今も僕は趣味でゲーム制作してるのですが、今一度棚卸的な意味合いで、3年前コンテスト作品を制作したときに僕がどんな工夫をしていたのかを書き記します。
それなりに長文なので、シナリオ関連とバトル関連で記事を分けます。今回はシナリオ関連の記事です。
ゲームコンテスト概要
3年前に開催された賞金付き(最高額100万円)ゲームコンテスト。
ニンテンドー3DS用のRPG制作ツール「RPGツクールフェス」で制作したゲームのコンテストでした。
どんな作品を作った?
「バグハンター2」という、バグ退治がテーマのRPGです。
「スパゲッティコード」や「グローバル変数」などが敵として登場し、それらを「カプセル化」や「MVC」などの技を駆使して戦う内容となっております。
……はいもう何のことか分かりませんね。これらはプログラミング関係の用語でして、ある種プログラマでなければ分からないような超絶マニアックな作風なのです。
普通RPGといえば、ドラクエに代表されるような剣と魔法の中世ファンタジーで、コンテスト作品も中世ファンタジーを舞台としたものが数多く投稿されていました。
そんな中での、明らかに客層が限定されたマニアック路線。入賞どころか、そもそも手にとって遊んでくれるかも危うい、無謀だと僕自身感じつつ投稿した作品でした。
結果はどうだった?
コンテストの評価方法は、評価ランキングとダウンロード数ランキングで第1選考が決まります。ツクールフェスは作品を遊んでくれたユーザーさんが評価点を投稿できる仕組みで、評価点とダウンロード数の上位20位が選考され、更にその中から10作品が入賞候補として最終選考され、その中から審査員により入賞作品が決まる、という仕組みです。
さて、私の作品はどうだったかというと…
全898作品中
評価ランキング:56位
ダウンロード数ランキング:74位
意外や意外。
入賞こそ叶いませんでしたが、マニアックな作風でかなり善戦したと思います(※しばらくは20~40位で推移していた時期もあった)。
そして感想も沢山頂きました。これは一生の宝物です。
この結果が得られるにあたり、アマチュアながらも僕自身いろいろ勉強したり試行錯誤したので、以下に記していきます。
越えるべき数々のハードル
ゲームコンテストで上位に食い込んだり入賞候補となるには、越えなければならない数々のハードルがあります。ただ作品が面白ければ良いというワケではありません。

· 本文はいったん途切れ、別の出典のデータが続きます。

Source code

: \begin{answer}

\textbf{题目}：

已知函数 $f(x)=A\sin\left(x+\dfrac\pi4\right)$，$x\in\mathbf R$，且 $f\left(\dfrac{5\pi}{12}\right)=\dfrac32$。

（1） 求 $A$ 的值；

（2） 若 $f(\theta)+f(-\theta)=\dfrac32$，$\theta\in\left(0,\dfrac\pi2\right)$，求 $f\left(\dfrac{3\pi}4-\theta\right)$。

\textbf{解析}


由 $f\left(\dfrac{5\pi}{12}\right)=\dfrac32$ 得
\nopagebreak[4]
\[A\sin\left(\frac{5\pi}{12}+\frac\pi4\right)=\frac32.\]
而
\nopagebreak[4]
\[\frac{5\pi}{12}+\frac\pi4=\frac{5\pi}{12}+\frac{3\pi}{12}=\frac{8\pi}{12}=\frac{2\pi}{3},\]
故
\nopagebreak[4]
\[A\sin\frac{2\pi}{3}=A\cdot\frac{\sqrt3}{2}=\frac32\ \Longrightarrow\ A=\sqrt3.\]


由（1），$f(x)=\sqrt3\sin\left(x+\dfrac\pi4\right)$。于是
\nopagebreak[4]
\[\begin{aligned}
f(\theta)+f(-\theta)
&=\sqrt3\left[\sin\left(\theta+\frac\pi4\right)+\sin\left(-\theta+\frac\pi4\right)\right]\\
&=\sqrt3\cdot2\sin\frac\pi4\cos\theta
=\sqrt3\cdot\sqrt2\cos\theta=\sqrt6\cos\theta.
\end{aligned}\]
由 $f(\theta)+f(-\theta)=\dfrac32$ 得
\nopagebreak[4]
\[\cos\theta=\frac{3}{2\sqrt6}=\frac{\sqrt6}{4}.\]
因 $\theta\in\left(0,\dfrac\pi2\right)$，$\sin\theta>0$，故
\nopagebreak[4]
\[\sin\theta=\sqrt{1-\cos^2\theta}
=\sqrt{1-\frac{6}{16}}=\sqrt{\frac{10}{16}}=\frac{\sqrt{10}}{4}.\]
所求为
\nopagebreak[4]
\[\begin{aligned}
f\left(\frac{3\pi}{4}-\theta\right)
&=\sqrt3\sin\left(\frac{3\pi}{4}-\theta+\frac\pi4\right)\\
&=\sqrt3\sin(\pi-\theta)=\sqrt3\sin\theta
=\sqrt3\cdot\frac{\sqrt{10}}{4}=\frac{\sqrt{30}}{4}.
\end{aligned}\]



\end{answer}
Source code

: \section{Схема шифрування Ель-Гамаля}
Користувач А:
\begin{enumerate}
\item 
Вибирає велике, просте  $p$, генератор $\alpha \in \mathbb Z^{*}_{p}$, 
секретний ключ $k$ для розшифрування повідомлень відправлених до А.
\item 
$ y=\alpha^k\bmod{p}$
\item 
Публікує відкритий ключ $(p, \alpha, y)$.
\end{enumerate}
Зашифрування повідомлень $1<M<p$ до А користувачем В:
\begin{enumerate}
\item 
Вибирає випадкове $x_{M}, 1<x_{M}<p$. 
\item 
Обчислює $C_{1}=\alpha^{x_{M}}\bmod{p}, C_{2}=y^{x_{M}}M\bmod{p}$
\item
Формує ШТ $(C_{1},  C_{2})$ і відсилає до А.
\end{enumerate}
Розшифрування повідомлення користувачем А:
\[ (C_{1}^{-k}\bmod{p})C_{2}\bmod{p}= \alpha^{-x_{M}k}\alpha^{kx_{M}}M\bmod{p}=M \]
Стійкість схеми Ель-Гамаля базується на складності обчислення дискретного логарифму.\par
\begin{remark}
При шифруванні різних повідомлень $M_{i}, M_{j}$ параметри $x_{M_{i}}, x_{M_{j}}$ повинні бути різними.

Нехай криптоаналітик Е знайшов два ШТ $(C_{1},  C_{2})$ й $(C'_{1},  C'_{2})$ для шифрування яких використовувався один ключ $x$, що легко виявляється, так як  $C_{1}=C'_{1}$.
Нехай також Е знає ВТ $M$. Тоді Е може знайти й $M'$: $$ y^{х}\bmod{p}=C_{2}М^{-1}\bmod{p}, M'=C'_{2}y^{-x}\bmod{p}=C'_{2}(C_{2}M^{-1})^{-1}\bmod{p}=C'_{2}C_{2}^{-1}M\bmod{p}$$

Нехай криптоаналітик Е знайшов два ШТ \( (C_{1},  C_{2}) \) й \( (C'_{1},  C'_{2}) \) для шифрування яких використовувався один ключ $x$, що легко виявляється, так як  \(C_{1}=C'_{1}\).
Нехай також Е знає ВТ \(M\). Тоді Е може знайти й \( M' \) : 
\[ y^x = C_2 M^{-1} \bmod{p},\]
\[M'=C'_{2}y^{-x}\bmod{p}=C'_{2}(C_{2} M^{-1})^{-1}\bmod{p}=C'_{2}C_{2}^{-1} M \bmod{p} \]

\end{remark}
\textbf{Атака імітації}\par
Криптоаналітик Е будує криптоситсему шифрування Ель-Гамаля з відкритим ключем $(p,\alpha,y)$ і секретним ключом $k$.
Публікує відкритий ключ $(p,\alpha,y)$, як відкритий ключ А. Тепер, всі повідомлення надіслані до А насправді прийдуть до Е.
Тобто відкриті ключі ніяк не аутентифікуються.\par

まず作品を完成させること自体が大変です。世界観を設定したり、シナリオを書いたり、マップを実装したり、とにかくやることが膨大で、制作時間が数百時間の作品はザラです。
折角作品を完成させてもコンテストの投稿作品数は膨大で、上述したように898作品。この膨大な中からユーザーさんに手に取ってもらわねばなりません。
また、折角ダウンロードされても、エンディングまで完走してもらうのが大変です。飽きさせない工夫が必要です。
……などなど、他にも様々なハードルあり、苦悶の道です。
工夫1:高校のゲーム制作部を舞台に設定
膨大な作品の中から手にとってもらうための工夫です。
バグハンター2はバグ退治がテーマ。「プログラミングネタのマニアック路線」という、そもそも作風自体が抱える大きな課題がありました。
「バグハンター2」のタイトルにあるように本作は2作品目。こちらが元祖バグハンターです。
元祖バグハンターはバグ退治するだけの内容。「分かる人にだけ分かればよい」的なある種ユーザーを突き放した作りで、主人公たちも喋らず、無味乾燥なものでした。「元祖と同じ作りでは遊んでもらえない」課題感がありました。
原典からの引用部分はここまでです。